PROVIDED INFORMATION:
-----

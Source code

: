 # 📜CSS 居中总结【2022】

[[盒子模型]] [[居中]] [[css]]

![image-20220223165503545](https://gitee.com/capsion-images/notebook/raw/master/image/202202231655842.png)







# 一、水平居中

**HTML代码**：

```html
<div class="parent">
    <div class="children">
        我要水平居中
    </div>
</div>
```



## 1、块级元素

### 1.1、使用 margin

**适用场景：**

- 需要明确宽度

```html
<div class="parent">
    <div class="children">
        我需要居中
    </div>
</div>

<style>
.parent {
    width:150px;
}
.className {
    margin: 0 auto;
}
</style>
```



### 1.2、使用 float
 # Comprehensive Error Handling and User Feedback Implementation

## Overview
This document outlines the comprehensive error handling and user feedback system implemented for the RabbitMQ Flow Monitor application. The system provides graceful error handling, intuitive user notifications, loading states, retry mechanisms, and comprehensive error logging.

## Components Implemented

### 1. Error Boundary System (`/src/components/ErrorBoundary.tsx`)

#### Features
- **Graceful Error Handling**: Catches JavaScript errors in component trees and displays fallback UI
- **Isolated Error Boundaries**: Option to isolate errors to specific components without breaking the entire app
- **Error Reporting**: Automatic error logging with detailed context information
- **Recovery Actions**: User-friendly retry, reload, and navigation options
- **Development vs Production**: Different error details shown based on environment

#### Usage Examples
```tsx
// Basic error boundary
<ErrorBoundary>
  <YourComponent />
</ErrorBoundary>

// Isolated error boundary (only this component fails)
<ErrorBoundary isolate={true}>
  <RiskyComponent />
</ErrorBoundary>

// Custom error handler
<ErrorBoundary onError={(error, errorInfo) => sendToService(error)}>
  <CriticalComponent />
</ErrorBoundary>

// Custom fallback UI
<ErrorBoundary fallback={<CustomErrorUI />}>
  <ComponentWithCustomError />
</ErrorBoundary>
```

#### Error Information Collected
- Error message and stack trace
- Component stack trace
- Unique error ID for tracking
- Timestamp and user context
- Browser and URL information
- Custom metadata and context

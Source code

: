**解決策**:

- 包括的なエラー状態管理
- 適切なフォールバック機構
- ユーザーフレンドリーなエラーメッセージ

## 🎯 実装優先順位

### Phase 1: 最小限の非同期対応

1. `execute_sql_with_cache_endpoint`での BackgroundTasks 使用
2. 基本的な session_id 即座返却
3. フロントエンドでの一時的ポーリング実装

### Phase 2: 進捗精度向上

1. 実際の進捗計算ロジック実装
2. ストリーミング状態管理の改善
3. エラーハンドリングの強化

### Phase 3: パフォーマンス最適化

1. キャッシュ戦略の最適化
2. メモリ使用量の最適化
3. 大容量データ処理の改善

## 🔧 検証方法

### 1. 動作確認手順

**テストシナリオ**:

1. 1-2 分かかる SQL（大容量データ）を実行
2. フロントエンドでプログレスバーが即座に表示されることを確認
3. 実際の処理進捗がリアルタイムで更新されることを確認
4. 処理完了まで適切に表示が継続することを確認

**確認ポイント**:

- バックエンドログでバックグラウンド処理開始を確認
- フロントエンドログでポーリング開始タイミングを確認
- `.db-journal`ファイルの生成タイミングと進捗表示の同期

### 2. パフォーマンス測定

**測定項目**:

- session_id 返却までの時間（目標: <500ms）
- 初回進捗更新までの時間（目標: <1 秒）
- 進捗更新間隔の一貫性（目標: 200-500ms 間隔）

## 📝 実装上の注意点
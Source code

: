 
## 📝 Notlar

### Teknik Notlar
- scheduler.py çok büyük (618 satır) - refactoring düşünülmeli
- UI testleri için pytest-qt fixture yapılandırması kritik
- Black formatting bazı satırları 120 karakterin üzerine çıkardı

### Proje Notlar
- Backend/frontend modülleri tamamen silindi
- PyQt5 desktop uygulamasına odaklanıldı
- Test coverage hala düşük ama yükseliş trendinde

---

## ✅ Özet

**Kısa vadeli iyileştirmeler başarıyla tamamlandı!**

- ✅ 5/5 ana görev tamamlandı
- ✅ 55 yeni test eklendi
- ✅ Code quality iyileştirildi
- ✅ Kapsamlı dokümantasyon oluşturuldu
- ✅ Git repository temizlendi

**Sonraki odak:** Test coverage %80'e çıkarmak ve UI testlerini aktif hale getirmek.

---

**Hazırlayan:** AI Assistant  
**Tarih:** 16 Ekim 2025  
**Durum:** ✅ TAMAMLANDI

-----

REQUIRED WORK: Transcribe, exactly as written, all lines of the entries above from the first to the one containing "- Browser and URL information", and no more.

RESPONSE AREA:
Source code

: # 📜CSS 居中总结【2022】

[[盒子模型]] [[居中]] [[css]]

![image-20220223165503545](https://gitee.com/capsion-images/notebook/raw/master/image/202202231655842.png)







# 一、水平居中

**HTML代码**：

```html
<div class="parent">
    <div class="children">
        我要水平居中
    </div>
</div>
```



## 1、块级元素

### 1.1、使用 margin

**适用场景：**

- 需要明确宽度

```html
<div class="parent">
    <div class="children">
        我需要居中
    </div>
</div>

<style>
.parent {
    width:150px;
}
.className {
    margin: 0 auto;
}
</style>
```



### 1.2、使用 float
 # Comprehensive Error Handling and User Feedback Implementation

## Overview
This document outlines the comprehensive error handling and user feedback system implemented for the RabbitMQ Flow Monitor application. The system provides graceful error handling, intuitive user notifications, loading states, retry mechanisms, and comprehensive error logging.

## Components Implemented

### 1. Error Boundary System (`/src/components/ErrorBoundary.tsx`)

#### Features
- **Graceful Error Handling**: Catches JavaScript errors in component trees and displays fallback UI
- **Isolated Error Boundaries**: Option to isolate errors to specific components without breaking the entire app
- **Error Reporting**: Automatic error logging with detailed context information
- **Recovery Actions**: User-friendly retry, reload, and navigation options
- **Development vs Production**: Different error details shown based on environment

#### Usage Examples
```tsx
// Basic error boundary
<ErrorBoundary>
  <YourComponent />
</ErrorBoundary>

// Isolated error boundary (only this component fails)
<ErrorBoundary isolate={true}>
  <RiskyComponent />
</ErrorBoundary>

// Custom error handler
<ErrorBoundary onError={(error, errorInfo) => sendToService(error)}>
  <CriticalComponent />
</ErrorBoundary>

// Custom fallback UI
<ErrorBoundary fallback={<CustomErrorUI />}>
  <ComponentWithCustomError />
</ErrorBoundary>
```

#### Error Information Collected
- Error message and stack trace
- Component stack trace
- Unique error ID for tracking
- Timestamp and user context
- Browser and URL information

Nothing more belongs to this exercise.